Collected data –
"""

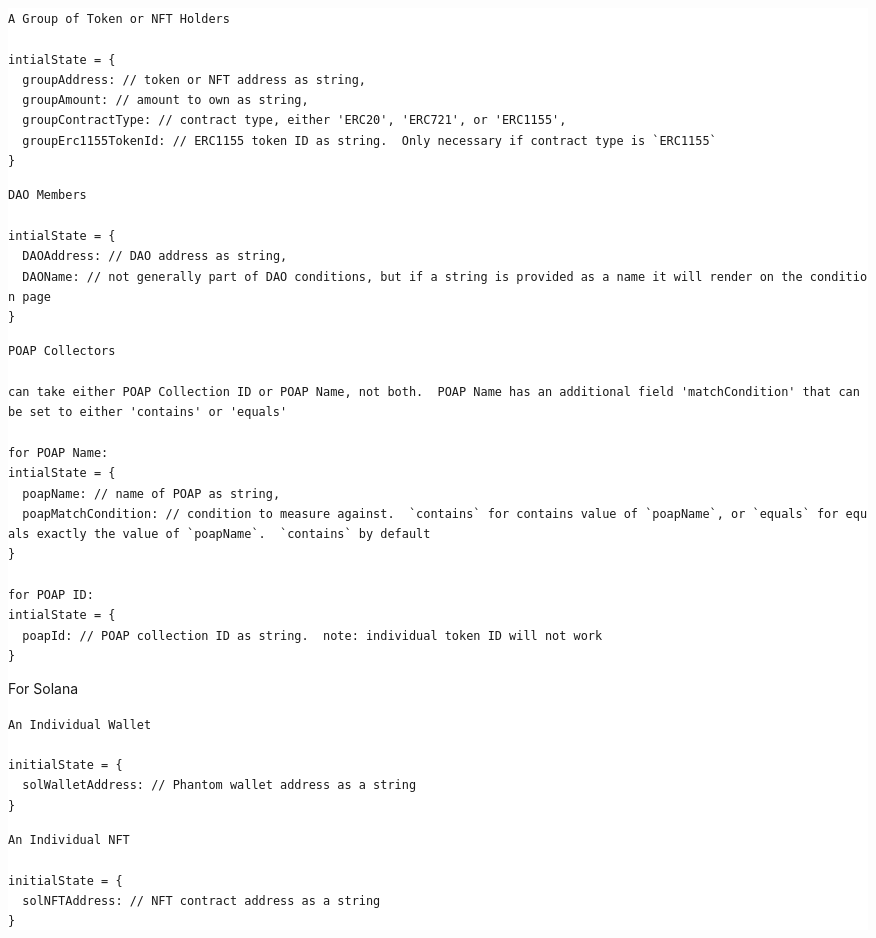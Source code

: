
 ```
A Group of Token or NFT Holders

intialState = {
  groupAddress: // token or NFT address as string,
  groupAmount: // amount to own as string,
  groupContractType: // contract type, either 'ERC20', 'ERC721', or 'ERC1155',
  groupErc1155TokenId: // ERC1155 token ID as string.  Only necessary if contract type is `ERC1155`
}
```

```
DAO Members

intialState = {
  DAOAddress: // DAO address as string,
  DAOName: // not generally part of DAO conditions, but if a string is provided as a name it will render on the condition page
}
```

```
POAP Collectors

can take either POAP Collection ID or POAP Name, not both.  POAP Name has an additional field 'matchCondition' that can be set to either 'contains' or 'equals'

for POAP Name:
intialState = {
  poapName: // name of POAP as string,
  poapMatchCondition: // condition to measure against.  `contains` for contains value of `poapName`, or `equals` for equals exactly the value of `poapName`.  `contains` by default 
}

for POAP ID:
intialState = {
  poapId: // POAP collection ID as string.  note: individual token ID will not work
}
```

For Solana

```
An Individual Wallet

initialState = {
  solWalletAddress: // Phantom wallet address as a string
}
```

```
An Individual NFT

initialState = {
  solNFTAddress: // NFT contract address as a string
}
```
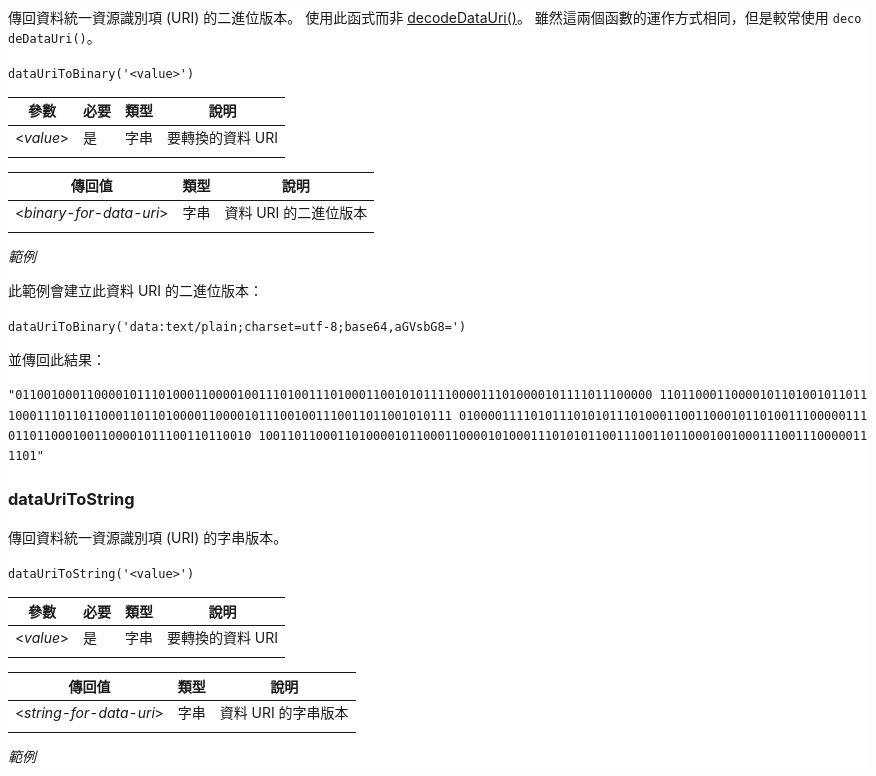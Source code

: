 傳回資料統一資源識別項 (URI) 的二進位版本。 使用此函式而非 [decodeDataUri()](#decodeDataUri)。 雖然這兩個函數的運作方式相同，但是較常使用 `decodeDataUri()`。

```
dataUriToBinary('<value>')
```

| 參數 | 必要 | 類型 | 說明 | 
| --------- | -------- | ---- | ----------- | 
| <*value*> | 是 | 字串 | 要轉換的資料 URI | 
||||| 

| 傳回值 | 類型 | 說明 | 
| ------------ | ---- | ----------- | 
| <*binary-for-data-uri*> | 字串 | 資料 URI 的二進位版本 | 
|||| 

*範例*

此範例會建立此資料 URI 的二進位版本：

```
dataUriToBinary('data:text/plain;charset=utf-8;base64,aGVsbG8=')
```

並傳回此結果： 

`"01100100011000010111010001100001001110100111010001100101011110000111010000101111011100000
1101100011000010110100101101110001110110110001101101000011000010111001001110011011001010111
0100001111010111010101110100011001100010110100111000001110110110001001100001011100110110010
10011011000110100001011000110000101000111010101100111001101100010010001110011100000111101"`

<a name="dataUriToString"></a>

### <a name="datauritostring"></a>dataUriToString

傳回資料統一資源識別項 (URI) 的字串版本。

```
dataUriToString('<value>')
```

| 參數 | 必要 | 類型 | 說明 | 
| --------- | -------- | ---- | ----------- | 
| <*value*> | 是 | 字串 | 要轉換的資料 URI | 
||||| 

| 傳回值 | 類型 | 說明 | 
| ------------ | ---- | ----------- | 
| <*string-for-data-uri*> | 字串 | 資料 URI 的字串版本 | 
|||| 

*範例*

"""

Down to the last line, return the entries above exactly, with no pictures.

ANSWER SECTION –
Source code

:
 ```
A Group of Token or NFT Holders

intialState = {
  groupAddress: // token or NFT address as string,
  groupAmount: // amount to own as string,
  groupContractType: // contract type, either 'ERC20', 'ERC721', or 'ERC1155',
  groupErc1155TokenId: // ERC1155 token ID as string.  Only necessary if contract type is `ERC1155`
}
```

```
DAO Members

intialState = {
  DAOAddress: // DAO address as string,
  DAOName: // not generally part of DAO conditions, but if a string is provided as a name it will render on the condition page
}
```

```
POAP Collectors

can take either POAP Collection ID or POAP Name, not both.  POAP Name has an additional field 'matchCondition' that can be set to either 'contains' or 'equals'

for POAP Name:
intialState = {
  poapName: // name of POAP as string,
  poapMatchCondition: // condition to measure against.  `contains` for contains value of `poapName`, or `equals` for equals exactly the value of `poapName`.  `contains` by default 
}

for POAP ID:
intialState = {
  poapId: // POAP collection ID as string.  note: individual token ID will not work
}
```

For Solana

```
An Individual Wallet

initialState = {
  solWalletAddress: // Phantom wallet address as a string
}
```

```
An Individual NFT

initialState = {
  solNFTAddress: // NFT contract address as a string
}
```
Source code

: 傳回資料統一資源識別項 (URI) 的二進位版本。 使用此函式而非 [decodeDataUri()](#decodeDataUri)。 雖然這兩個函數的運作方式相同，但是較常使用 `decodeDataUri()`。

```
dataUriToBinary('<value>')
```

| 參數 | 必要 | 類型 | 說明 | 
| --------- | -------- | ---- | ----------- | 
| <*value*> | 是 | 字串 | 要轉換的資料 URI | 
||||| 

| 傳回值 | 類型 | 說明 | 
| ------------ | ---- | ----------- | 
| <*binary-for-data-uri*> | 字串 | 資料 URI 的二進位版本 | 
|||| 

*範例*

此範例會建立此資料 URI 的二進位版本：

```
dataUriToBinary('data:text/plain;charset=utf-8;base64,aGVsbG8=')
```

並傳回此結果： 

`"01100100011000010111010001100001001110100111010001100101011110000111010000101111011100000
1101100011000010110100101101110001110110110001101101000011000010111001001110011011001010111
0100001111010111010101110100011001100010110100111000001110110110001001100001011100110110010
10011011000110100001011000110000101000111010101100111001101100010010001110011100000111101"`

<a name="dataUriToString"></a>

### <a name="datauritostring"></a>dataUriToString

傳回資料統一資源識別項 (URI) 的字串版本。

```
dataUriToString('<value>')
```

| 參數 | 必要 | 類型 | 說明 | 
| --------- | -------- | ---- | ----------- | 
| <*value*> | 是 | 字串 | 要轉換的資料 URI | 
||||| 

| 傳回值 | 類型 | 說明 | 
| ------------ | ---- | ----------- | 
| <*string-for-data-uri*> | 字串 | 資料 URI 的字串版本 | 
|||| 

*範例*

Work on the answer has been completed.